Once that hurdle was crossed, Porter, with the help of friends and family, did his first show with the truck, the Carolina Crusher, in July 22, 1985. “That was when the monster truck industry was just getting started,” said Porter.

Monster trucks are specialized trucks with enhanced suspension, four-wheel steering, and tires that are at least 66 inches tall 43 inches wide. They first became popular in the 1970s in conjunction with sports such as mud bogging and truck pulling. Owners of these vehicles had them altered to compete in such events.

One of the first trucks of this type to garner attention on the national stage was Bob Chandler’s Bigfoot, which was created from a 4-wheel drive Ford F-250 with enormous tires and an enhanced suspension system.

The Silverdome in Pontiac, Michigan is credited with hosting the first monster truck show in 1982. Throughout the 80’s and ’90s, the sport grew to fill arenas and stadiums across the world.

Porter drove the Carolina Crusher from 1985 to 2001 and again from 2001 through 2015. In 1988, Porter raced on the first nationwide TNT Tuff Trax Tour.
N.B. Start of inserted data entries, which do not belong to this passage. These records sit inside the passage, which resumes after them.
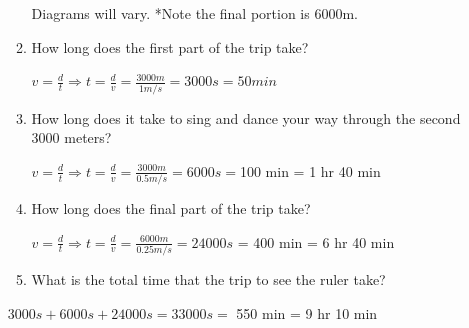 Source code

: \documentclass[letterpaper, 12pt]{article}
\begin{document}
\begin{enumerate}
\begin{enumerate}
\begin{center} Diagrams will vary.  *Note the final portion is 6000m.
\end{center}


\vspace{0.15in}
\color{black}

	\item How long does the first part of the trip take?
\color{red}

\begin{center} $ v = \frac{d}{t} \Longrightarrow t = \frac{d}{v} = \frac{3000 m}{1 m/s} = 3000 s = 50 min$ 
	
\end{center}


\vspace{0.15in}
\color{black}



	\item How long does it take to sing and dance your way through the second 3000 meters? 
\color{red}

\begin{center} $ v = \frac{d}{t} \Longrightarrow t = \frac{d}{v} = \frac{3000m}{0.5 m/s} = 6000s = $100 min = 1 hr 40 min
	
\end{center}


\vspace{0.15in}
\color{black}
	\item How long does the final part of the trip take?
\color{red}

\begin{center} $ v = \frac{d}{t} \Longrightarrow t = \frac{d}{v} = \frac{6000m}{0.25 m/s} = 24000s $ = 400 min = 6 hr 40 min
	
\end{center}


\vspace{0.15in}
\color{black}

	\item What is the total time that the trip to see the ruler take?
\end{enumerate}

\color{red}

\begin{center} $ 3000s + 6000s + 24000s =  33000 s = $ 550 min = 9 hr 10 min
	
\end{center}


\vspace{0.15in}
\color{black}


\end{enumerate}
\end{document}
In 1991, Porter would win the inaugural PENDA Points Championship.

“At one time, I had three Carolina Crushers touring the country and three separate drivers,” said Porter. “We all did different shows for different promoters.”

The Carolina Crusher would be sold to Paul Shafer in 2001 and afterward, Porter would drive the monster truck Grave Digger from 2001 through 2011.

During his time as a driver for Grave Digger, Porter would win the Monster Jam Points Series in 2003, WMTRL Championship in 2004, and the King Of The Beach Wildwood, NJ in both 2010 and 2011.

In 2013, Porter was inducted into the International Monster Truck Hall of Fame located in Auburn, Indiana. He would return to drive Carolina Crusher from 2015 until his retirement from the industry in 2017. His last race was at Hagerstown Speedway in Maryland.

“After 32 years of traveling, meeting people, and seeing what I have, it’s hard for me to pick out one particular highlight of my career because there were so many and each was unique,” Porter said. “When I first started, if you made it to the 4 Wheel Jamboree Indianapolis you had hit the big time. After that, there was a big event in Houston, Texas out there in the Astrodome, if you got invited to go out there, you had made the big time.”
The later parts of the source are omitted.